Start of MATERIAL PROVIDED
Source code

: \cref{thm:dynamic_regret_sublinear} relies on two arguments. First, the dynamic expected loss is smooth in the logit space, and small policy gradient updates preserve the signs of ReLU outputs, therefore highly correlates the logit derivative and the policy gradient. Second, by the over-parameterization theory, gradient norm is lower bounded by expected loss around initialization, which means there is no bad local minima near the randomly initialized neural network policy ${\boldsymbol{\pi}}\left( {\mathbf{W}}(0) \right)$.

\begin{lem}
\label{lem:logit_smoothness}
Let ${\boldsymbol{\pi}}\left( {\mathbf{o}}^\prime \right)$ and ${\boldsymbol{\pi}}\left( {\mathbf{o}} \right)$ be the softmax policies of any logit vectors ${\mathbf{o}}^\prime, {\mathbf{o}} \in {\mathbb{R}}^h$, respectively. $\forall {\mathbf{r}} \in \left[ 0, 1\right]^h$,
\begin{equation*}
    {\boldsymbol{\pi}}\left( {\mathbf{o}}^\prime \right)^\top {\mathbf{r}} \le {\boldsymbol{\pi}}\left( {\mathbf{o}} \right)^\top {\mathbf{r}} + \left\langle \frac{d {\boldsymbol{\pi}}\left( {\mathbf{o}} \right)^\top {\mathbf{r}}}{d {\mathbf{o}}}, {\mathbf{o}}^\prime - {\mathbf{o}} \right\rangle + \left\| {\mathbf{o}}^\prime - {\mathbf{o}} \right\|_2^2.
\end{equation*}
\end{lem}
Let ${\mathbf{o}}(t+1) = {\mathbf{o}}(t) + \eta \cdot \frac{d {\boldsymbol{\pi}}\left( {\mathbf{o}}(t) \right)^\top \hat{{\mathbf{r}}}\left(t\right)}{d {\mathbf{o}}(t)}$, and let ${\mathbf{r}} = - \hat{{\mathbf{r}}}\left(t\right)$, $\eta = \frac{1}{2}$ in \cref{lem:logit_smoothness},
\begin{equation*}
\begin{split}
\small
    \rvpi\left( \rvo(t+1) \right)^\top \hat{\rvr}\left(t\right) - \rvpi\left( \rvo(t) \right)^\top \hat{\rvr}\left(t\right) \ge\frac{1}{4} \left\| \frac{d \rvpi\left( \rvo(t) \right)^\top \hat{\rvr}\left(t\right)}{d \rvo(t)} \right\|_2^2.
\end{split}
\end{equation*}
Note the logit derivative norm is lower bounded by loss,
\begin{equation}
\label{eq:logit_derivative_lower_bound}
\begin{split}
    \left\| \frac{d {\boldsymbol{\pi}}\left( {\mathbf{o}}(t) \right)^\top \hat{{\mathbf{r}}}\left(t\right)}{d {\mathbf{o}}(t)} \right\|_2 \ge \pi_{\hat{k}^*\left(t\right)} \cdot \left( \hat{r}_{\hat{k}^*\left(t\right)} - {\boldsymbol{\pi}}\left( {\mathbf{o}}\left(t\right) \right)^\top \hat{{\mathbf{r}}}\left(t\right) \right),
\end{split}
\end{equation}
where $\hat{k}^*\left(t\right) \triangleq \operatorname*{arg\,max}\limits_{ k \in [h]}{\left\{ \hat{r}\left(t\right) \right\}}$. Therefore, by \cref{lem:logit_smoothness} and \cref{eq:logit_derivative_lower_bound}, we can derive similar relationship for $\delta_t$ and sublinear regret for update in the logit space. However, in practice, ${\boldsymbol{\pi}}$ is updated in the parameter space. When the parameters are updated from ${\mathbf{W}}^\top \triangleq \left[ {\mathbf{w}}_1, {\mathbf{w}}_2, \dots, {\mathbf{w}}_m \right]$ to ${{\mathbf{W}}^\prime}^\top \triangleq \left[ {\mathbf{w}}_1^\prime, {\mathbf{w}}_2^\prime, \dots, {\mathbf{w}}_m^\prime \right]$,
End of MATERIAL PROVIDED
PROMPT
What lines of the preceding data include the string "bounded"? Pull them out.

RESULT
: \cref{thm:dynamic_regret_sublinear} relies on two arguments. First, the dynamic expected loss is smooth in the logit space, and small policy gradient updates preserve the signs of ReLU outputs, therefore highly correlates the logit derivative and the policy gradient. Second, by the over-parameterization theory, gradient norm is lower bounded by expected loss around initialization, which means there is no bad local minima near the randomly initialized neural network policy ${\boldsymbol{\pi}}\left( {\mathbf{W}}(0) \right)$.
Note the logit derivative norm is lower bounded by loss,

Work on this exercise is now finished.